Radio Free Asia has had a peek at satellite snaps of the Ream Naval Base where collabs between Cambodia and China have the region (and the US) jittery. Despite promises from Phnom Penh that there were no intentions of building the base up, nor allowing one foreign country to have complete access, two piers have appeared. They seem to be makeshift, rather than for docking warships, but RFA reports it could be for bringing construction materials on shore. 

🇻🇳 After crackdown comes inertia

Well, I’m a jinx. A few weeks back I wrote in these very pages that the anti-corruption crackdown in the governing ranks of Vietnam seemed to be having little impact on the country as an attractive site for investment. That has changed: civil servants are increasingly wary of approving contracts that could give the impression of nefarious wheeling and dealing, Bloomberg reports. As a result, economic activity is slowing. “Nobody in Vietnam wants to be on the record of approving anything right now because they don’t know whether it will come back to them in the anti-corruption campaign,” Albert Park, chief economist at the Asian Development Bank, told Bloomberg. 

On the other side, manufacturing job cuts from some of the world’s biggest brands are coming.
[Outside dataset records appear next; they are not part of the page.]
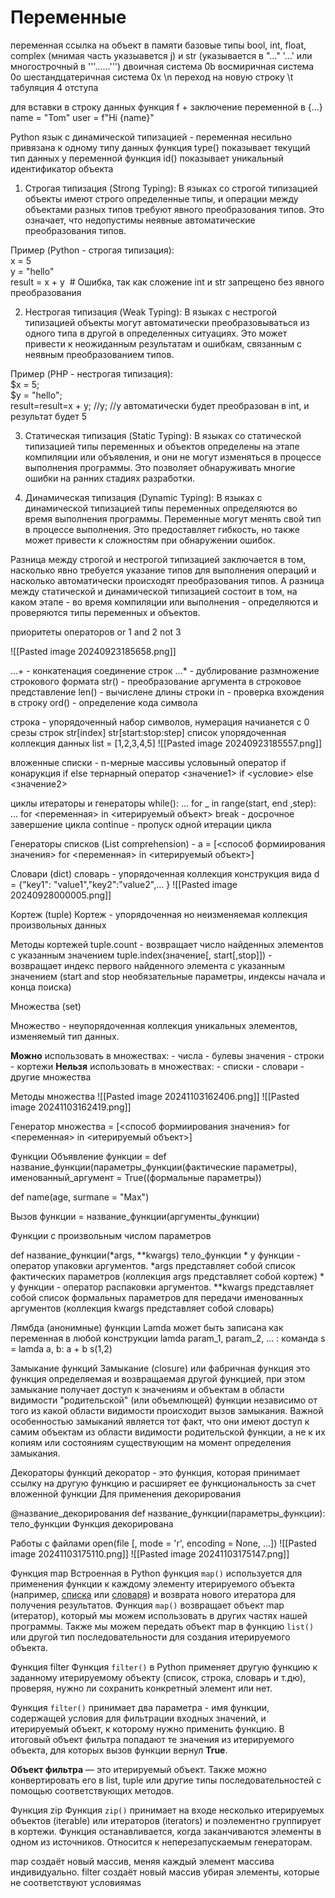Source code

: # Переменные
переменная ссылка на объект в памяти
базовые типы bool, int, float, complex (мнимая часть указыавется j) и str (указывается в "..." '...' или многострочный в '''......''')
двоичная система 0b
восмиричная система 0o
шестандцатеричная система 0x
\\n переход на новую строку \\t табуляция 4 отступа

для вставки в строку данных функция f + заключение переменной в {...}
name = "Tom"
user = f"Hi {name}"

Python язык с динамической типизацией - переменная несильно привязана к одному типу данных 
функция type() показывает текущий тип данных у переменной
функция id() показывает уникальный идентификатор объекта

1. Строгая типизация (Strong Typing): В языках со строгой типизацией объекты имеют строго определенные типы, и операции между объектами разных типов требуют явного преобразования типов. Это означает, что недопустимы неявные автоматические преобразования типов.

Пример (Python - строгая типизация):  
x = 5  
y = "hello"  
result = x + y  # Ошибка, так как сложение int и str запрещено без явного преобразования

2. Нестрогая типизация (Weak Typing): В языках с нестрогой типизацией объекты могут автоматически преобразовываться из одного типа в другой в определенных ситуациях. Это может привести к неожиданным результатам и ошибкам, связанным с неявным преобразованием типов.

Пример (PHP - нестрогая типизация):  
$x = 5;  
$y = "hello";  
result=result=x + y; //y; //y автоматически будет преобразован в int, и результат будет 5

3. Статическая типизация (Static Typing): В языках со статической типизацией типы переменных и объектов определены на этапе компиляции или объявления, и они не могут изменяться в процессе выполнения программы. Это позволяет обнаруживать многие ошибки на ранних стадиях разработки.

4. Динамическая типизация (Dynamic Typing): В языках с динамической типизацией типы переменных определяются во время выполнения программы. Переменные могут менять свой тип в процессе выполнения. Это предоставляет гибкость, но также может привести к сложностям при обнаружении ошибок.

Разница между строгой и нестрогой типизацией заключается в том, насколько явно требуется указание типов для выполнения операций и насколько автоматически происходят преобразования типов. А разница между статической и динамической типизацией состоит в том, на каком этапе - во время компиляции или выполнения - определяются и проверяются типы переменных и объектов.

приоритеты операторов
or 1
and 2
not 3

![[Pasted image 20240923185658.png]]

...+ - конкатенация соединение строк
...* - дублирование размножение строкового формата 
str() - преобразование аргумента в строковое представление
len() - вычислене длины строки
in - проверка вхождения в строку
ord() - определение кода символа

строка - упорядоченный набор символов, нумерация начианется с 0
срезы строк str[index] str[start:stop:step] 
список упорядоченная коллекция данных
list = [1,2,3,4,5]
![[Pasted image 20240923185557.png]]

вложенные списки - n-мерные массивы
условыный оператор if
конарукция if else
тернарный оператор <значение1> if <условие> else <значение2>

циклы итераторы и генераторы 
while():
	...
for _ in range(start, end ,step):
	...
for <переменная> in <итерируемый объект>
break - досрочное завершение цикла
continue - пропуск одной итерации цикла 

Генераторы списков (List comprehension) - a = [<способ формиирования значения> for <переменная> in <итерируемый объект>]

Словари (dict)
словарь - упорядоченная коллекция
конструкция вида d = {"key1": "value1","key2":"value2",... }
![[Pasted image 20240928000005.png]]

Кортеж (tuple)
Кортеж - упорядоченная но неизменяемая коллекция произвольных данных

Методы кортежей
tuple.count - возвращает число найденных элементов с указанным значением
tuple.index(значение[, start[,stop]]) - возвращает индекс первого найденного элемента с указанным значением (start and stop необязательные параметры, индексы начала и конца поиска)

Множества (set)

Множество - неупорядоченная коллекция уникальных элементов, изменяемый тип данных.

**Можно** использовать в множествах:
	- числа
	- булевы значения
	- строки
	- кортежи
**Нельзя** использовать в множествах:
	- списки
	- словари
	- другие множества

Методы множества
![[Pasted image 20241103162406.png]]
![[Pasted image 20241103162419.png]]

Генератор множества  = [<способ формиирования значения> for <переменная> in <итерируемый объект>]

Функции
Объявление функции = def название_функции(параметры_функции(фактические параметры), именованный_аргумент = True((формальные параметры))

def name(age, surmane = "Max")

Вызов функции = название_функции(аргументы_функции)

Функции с произвольным числом параметров

def название_функции(\*args, \*\*kwargs)
	тело_функции
\* у функции - оператор упаковки аргументов. \*args представляет собой список фактических параметров (коллекция args представляет собой кортеж)
\* у функции - оператор распаковки аргументов. \*\*kwargs представляет собой список формальных параметров для передачи именованных аргументов (коллекция kwargs представляет собой словарь)

Лямбда (анонимные) функции
Lamda может быть записана как переменная в любой конструкции
lamda param_1, param_2, ... : команда
s = lamda a, b: a + b
s(1,2)

Замыкание функций
Замыкание (closure) или фабричная функция это функция определяемая и возвращаемая другой функцией, при этом замыкание получает доступ к значениям и объектам в области видимости "родительской" (или объемлющей) функции независимо от того из какой области видимости происходит вызов замыкания. Важной особенностью замыканий является тот факт, что они имеют доступ к самим объектам из области видимости родительской функции, а не к их копиям или состояниям существующим на момент определения замыкания.

Декораторы функций
декоратор - это функция, которая принимает ссылку на другую функцию и расширяет ее функциональность за счет вложенной функции
Для применения декорирования

@название_декорирования
def название_функции(параметры_функции):
	тело_функции
Функция декорирована

Работы с файлами
open(file [, mode = 'r', encoding = None, ...])
![[Pasted image 20241103175110.png]]
![[Pasted image 20241103175147.png]]

Функция map
Встроенная в Python функция `map()` используется для применения функции к каждому элементу итерируемого объекта (например, [списка](https://www.digitalocean.com/community/tutorials/understanding-lists-in-python-3) или [словаря](https://www.digitalocean.com/community/tutorials/understanding-dictionaries-in-python-3)) и возврата нового итератора для получения результатов. Функция `map()` возвращает объект map (итератор), который мы можем использовать в других частях нашей программы. Также мы можем передать объект map в функцию `list()` или другой тип последовательности для создания итерируемого объекта.

Функция filter
Функция `filter()` в Python применяет другую функцию к заданному итерируемому объекту (список, строка, словарь и т.дю), проверяя, нужно ли сохранить конкретный элемент или нет.

Функция `filter()` принимает два параметра - имя функции, содержащей условия для фильтрации входных значений, и итерируемый объект, к которому нужно применить функцию. В итоговый объект фильтра попадают те значения из итерируемого объекта, для которых вызов функции вернул **True**.

**Объект фильтра** — это итерируемый объект. Также можно конвертировать его в list, tuple или другие типы последовательностей с помощью соответствующих методов.

Функция zip
Функция `zip()` принимает на входе несколько итерируемых объектов (iterable) или итераторов (iterators) и поэлементно группирует в кортежи. Функция останавливается, когда заканчиваются элементы в одном из источников. Относится к неперезапускаемым генераторам.

map создаёт новый массив, меняя каждый элемент массива индивидуально. filter создаёт новый массив убирая элементы, которые не соответствуют условиямas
Around 3,000 jobs at a Ho Chi Minh City factory supplying Nike and Adidas are poised to be cut by the end of the month, with Taiwanese firm Pou Chen citing a drop-off in demand amid inflation in European and US markets. A further 3,000 contracts will not be extended.

Rice growers in the Mekong Delta are switching over to durian with the promise of bigger payoffs. But, agriculture expert Nguyen Bao Ve warns, the region doesn’t have the right soil for it and oversupply is coming. This has happened before, says Vo Huu Thoai, head of the Southern Horticultural Research Institute. Agri-workers previously switched from rice to jackfruit and oranges when prices were high. It might not be the payday growers are hoping for, he added: “Of the 80,000 hectares of durian in Vietnam, only 5% are approved for imports by China, and this poses a great risk to farmers.”  

🇱🇦 Back on the board

Bless, East Asia Forum. Near single-handedly keeping Laos dilettantes fed! Toshiro Nishizawa from the University of Tokyo touches on the rise of new Prime Minister Sonexay Siphandone — a nepo baby! — and what it means for the economic situation. 

Love this one! Tom Drury from Broken Hill (which, I must always note when the town is mentioned, is the inspiration for Wake In Fright) loves to skate and he loves Laos. So here’s a new skate park in Vientiane he planned that has been embraced by the city’s kids. Very cool! 

🇲🇲 Back to school?  

Next week, my Buku podcast is going deep into Myanmar so we’ll keep it light today.

Education was upset all over the world in 2020, but for Myanmar and the boycott of junta-run institutions and public life, classes have never really gotten back to normal. With the boycott entering its third year, where does that leave kids and young people? Frontier Myanmar looks at the various moving parts here and the bottom line is: it’s not just the junta keeping kids away. 

Indonesia’s floated idea of sending over military generals to chat with their counterparts about the post-1998 experience has faltered. The Jakarta Post suggests it may have been an ‘off the cuff’ remark made by President Joko Widodo in an interview with foreign media, given no further news from the Foreign Ministry or the Indonesian military. 

Excellent piece here from DW on exiled Myanmar journalists and how they continue to work. Sonny Swe of Frontier fame is the king when it comes to this and lays out how his team works and what challenges they face both as journalists and as people run out of their homes. 

European Union smacked a fresh round of sanctions on the military. This sixth round targets nine individuals and seven entities, according to Reuters, and ‘ include the energy minister, prominent businessmen, high-ranking officers and departments of the defence ministry and private companies supplying fuel, arms and funds to the military.’